De todas as formas fomos colegas no ISCTE. Herdou muito do pai (que faleceu ainda ele não tinha concluído o curso). De tudo o que tinham em África se desfez ( ficando muito bem de vida) e aqui, nos arredores de Lisboa, montou uma Empresa com a Mãe, também de metalo-mecânica. Achámos todos estranho como um licenciado em Gestão poderia ter tomado tal decisão, mas assim foi.
Já rico e casado - 20 anos depois - voltei a vê-lo por esses restaurantes da moda, desde o Gambrinus ao Porto de Santa Maria. Sempre nos falámos muito bem, como colegas que éramos. Contou-me ele mais tarde que no início de 1997 ou 98, deslumbrado com as oportunidades que a EXPO 98 traria para o seu ramo, teria dado não um, mas para aí dois ou três "passos maiores do que as pernas". Meteu-se em subempreitadas de grande vulto, os Prime Contractors (promotores imobiliários ) não lhe pagaram. Os bancos começaram a torcer a corda e... teve de abrir falência.
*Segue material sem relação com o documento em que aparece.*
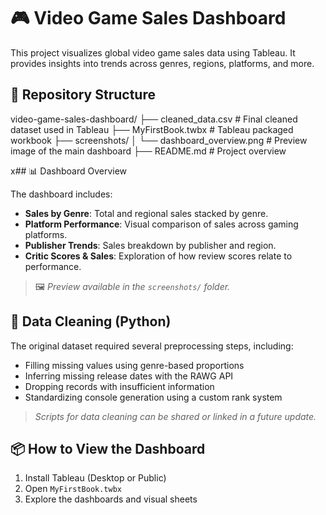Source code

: # 🎮 Video Game Sales Dashboard

This project visualizes global video game sales data using Tableau. It provides insights into trends across genres, regions, platforms, and more.

## 📁 Repository Structure
video-game-sales-dashboard/
├── cleaned_data.csv # Final cleaned dataset used in Tableau
├── MyFirstBook.twbx # Tableau packaged workbook
├── screenshots/
│ └── dashboard_overview.png # Preview image of the main dashboard
├── README.md # Project overview

x## 📊 Dashboard Overview

The dashboard includes:
- **Sales by Genre**: Total and regional sales stacked by genre.
- **Platform Performance**: Visual comparison of sales across gaming platforms.
- **Publisher Trends**: Sales breakdown by publisher and region.
- **Critic Scores & Sales**: Exploration of how review scores relate to performance.

> 🖼️ _Preview available in the `screenshots/` folder._

## 🔧 Data Cleaning (Python)

The original dataset required several preprocessing steps, including:
- Filling missing values using genre-based proportions
- Inferring missing release dates with the RAWG API
- Dropping records with insufficient information
- Standardizing console generation using a custom rank system

> _Scripts for data cleaning can be shared or linked in a future update._

## 📦 How to View the Dashboard

1. Install Tableau (Desktop or Public)
2. Open `MyFirstBook.twbx`
3. Explore the dashboards and visual sheets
Esta a história que ele contou. Há quem diga que também terá tido algum peso no descalabro um divórcio muito complicado e as "tornas" que teve de pagar à Ex-Mulher.
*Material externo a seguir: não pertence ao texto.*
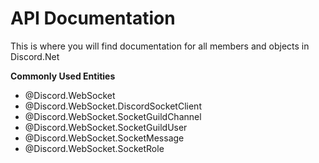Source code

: 
# API Documentation

This is where you will find documentation for all members and objects in Discord.Net

__Commonly Used Entities__  

* @Discord.WebSocket  
* @Discord.WebSocket.DiscordSocketClient  
* @Discord.WebSocket.SocketGuildChannel  
* @Discord.WebSocket.SocketGuildUser  
* @Discord.WebSocket.SocketMessage  
* @Discord.WebSocket.SocketRole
Em 2005 era vendedor de artes gráficas (as voltas que a vida deu), trabalhava como free lancer para várias firmas do ramo e assim tornei a encontrá-lo, já dentro da minha vida profissional.
Gostava de o convidar para almoçar, não porque tivesse algum gosto retorcido em ouvir contar desgraças, mas porque admirava a forma como aquele homem, que tinha "estourado" duas fortunas - ou quase - continuava de bem com o mundo e com os outros, optimista sempre, e a esperar que o dia de amanhã fosse melhor do que o de ontem..
Pagava as suas contas, andava de Toyota comercial 1.6 diesel, morava num pequeno apartamento , um T1 em Campo de Ourique em prédio que ele fornecera de caixilharias, aceitando o apartamento como pagamento. Não tinha relacionamento com os filhos, que não lhe perdoavam ter passado de rico empresário a "caixeiro viajante". Seria essa a sua maior tristeza.
Ensinou-me muito. Desde logo o facto de que viver bem não significa viver ricamente. Mas também ( e sobretudo) que só nós próprios temos a capacidade de anular o nosso espírito positivo.
O "enquadramento", os "arrredores" (como ele dizia muitas vezes), contribuem para fazer subir ou baixar os "cabedais" de alguém. Mas a felicidade de cada qual está nas suas próprias mãos. E isso ninguém nos tira. Só se deixarmos...
E isto afirmava ele - Cliente do Porto de Santa Maria e dos Barca Velha e Vinha do Fojo (então na moda 10 anos antes) - elogiando a meu lado um soberbo pargo assado no forno, no Polícia, e bebendo do óptimo vinho da casa (naquele tempo era o Herdade das Servas).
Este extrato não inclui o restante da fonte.